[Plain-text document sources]

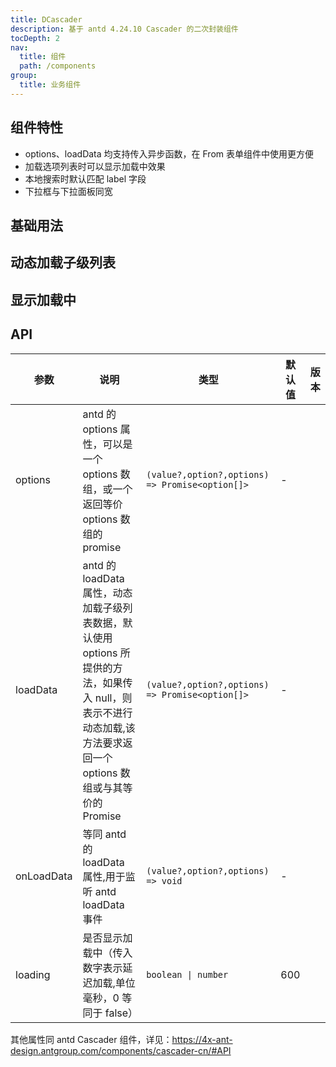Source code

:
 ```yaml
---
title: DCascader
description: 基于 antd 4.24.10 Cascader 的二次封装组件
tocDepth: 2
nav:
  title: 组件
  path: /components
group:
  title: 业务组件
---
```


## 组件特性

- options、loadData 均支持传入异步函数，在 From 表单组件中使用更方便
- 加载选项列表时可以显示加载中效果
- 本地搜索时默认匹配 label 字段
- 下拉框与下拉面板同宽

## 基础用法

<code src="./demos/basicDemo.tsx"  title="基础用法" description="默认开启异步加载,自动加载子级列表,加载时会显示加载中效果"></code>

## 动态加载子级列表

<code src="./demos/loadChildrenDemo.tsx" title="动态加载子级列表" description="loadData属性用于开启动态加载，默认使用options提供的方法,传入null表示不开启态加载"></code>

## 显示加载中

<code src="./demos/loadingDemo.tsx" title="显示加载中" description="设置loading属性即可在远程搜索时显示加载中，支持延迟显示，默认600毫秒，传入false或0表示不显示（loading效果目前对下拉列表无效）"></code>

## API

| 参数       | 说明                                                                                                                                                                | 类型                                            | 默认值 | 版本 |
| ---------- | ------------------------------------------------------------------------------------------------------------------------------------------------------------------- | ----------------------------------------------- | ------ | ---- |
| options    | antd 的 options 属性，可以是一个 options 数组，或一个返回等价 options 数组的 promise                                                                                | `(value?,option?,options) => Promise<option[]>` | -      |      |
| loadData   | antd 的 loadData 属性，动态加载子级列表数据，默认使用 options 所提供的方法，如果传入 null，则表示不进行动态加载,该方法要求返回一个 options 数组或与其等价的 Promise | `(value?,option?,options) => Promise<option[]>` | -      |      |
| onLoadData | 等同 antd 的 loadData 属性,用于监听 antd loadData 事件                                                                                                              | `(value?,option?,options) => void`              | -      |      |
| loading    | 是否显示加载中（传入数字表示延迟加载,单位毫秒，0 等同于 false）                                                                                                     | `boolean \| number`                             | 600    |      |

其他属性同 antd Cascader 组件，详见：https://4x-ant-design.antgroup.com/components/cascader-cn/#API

# Directions for this task
Drop the pictures and reproduce the rest of the data exactly.

# Response
Source code

:
 ```yaml
---
title: DCascader
description: 基于 antd 4.24.10 Cascader 的二次封装组件
tocDepth: 2
nav:
  title: 组件
  path: /components
group:
  title: 业务组件
---
```


## 组件特性

- options、loadData 均支持传入异步函数，在 From 表单组件中使用更方便
- 加载选项列表时可以显示加载中效果
- 本地搜索时默认匹配 label 字段
- 下拉框与下拉面板同宽

## 基础用法

<code src="./demos/basicDemo.tsx"  title="基础用法" description="默认开启异步加载,自动加载子级列表,加载时会显示加载中效果"></code>

## 动态加载子级列表

<code src="./demos/loadChildrenDemo.tsx" title="动态加载子级列表" description="loadData属性用于开启动态加载，默认使用options提供的方法,传入null表示不开启态加载"></code>

## 显示加载中

<code src="./demos/loadingDemo.tsx" title="显示加载中" description="设置loading属性即可在远程搜索时显示加载中，支持延迟显示，默认600毫秒，传入false或0表示不显示（loading效果目前对下拉列表无效）"></code>

## API

| 参数       | 说明                                                                                                                                                                | 类型                                            | 默认值 | 版本 |
| ---------- | ------------------------------------------------------------------------------------------------------------------------------------------------------------------- | ----------------------------------------------- | ------ | ---- |
| options    | antd 的 options 属性，可以是一个 options 数组，或一个返回等价 options 数组的 promise                                                                                | `(value?,option?,options) => Promise<option[]>` | -      |      |
| loadData   | antd 的 loadData 属性，动态加载子级列表数据，默认使用 options 所提供的方法，如果传入 null，则表示不进行动态加载,该方法要求返回一个 options 数组或与其等价的 Promise | `(value?,option?,options) => Promise<option[]>` | -      |      |
| onLoadData | 等同 antd 的 loadData 属性,用于监听 antd loadData 事件                                                                                                              | `(value?,option?,options) => void`              | -      |      |
| loading    | 是否显示加载中（传入数字表示延迟加载,单位毫秒，0 等同于 false）                                                                                                     | `boolean \| number`                             | 600    |      |

其他属性同 antd Cascader 组件，详见：https://4x-ant-design.antgroup.com/components/cascader-cn/#API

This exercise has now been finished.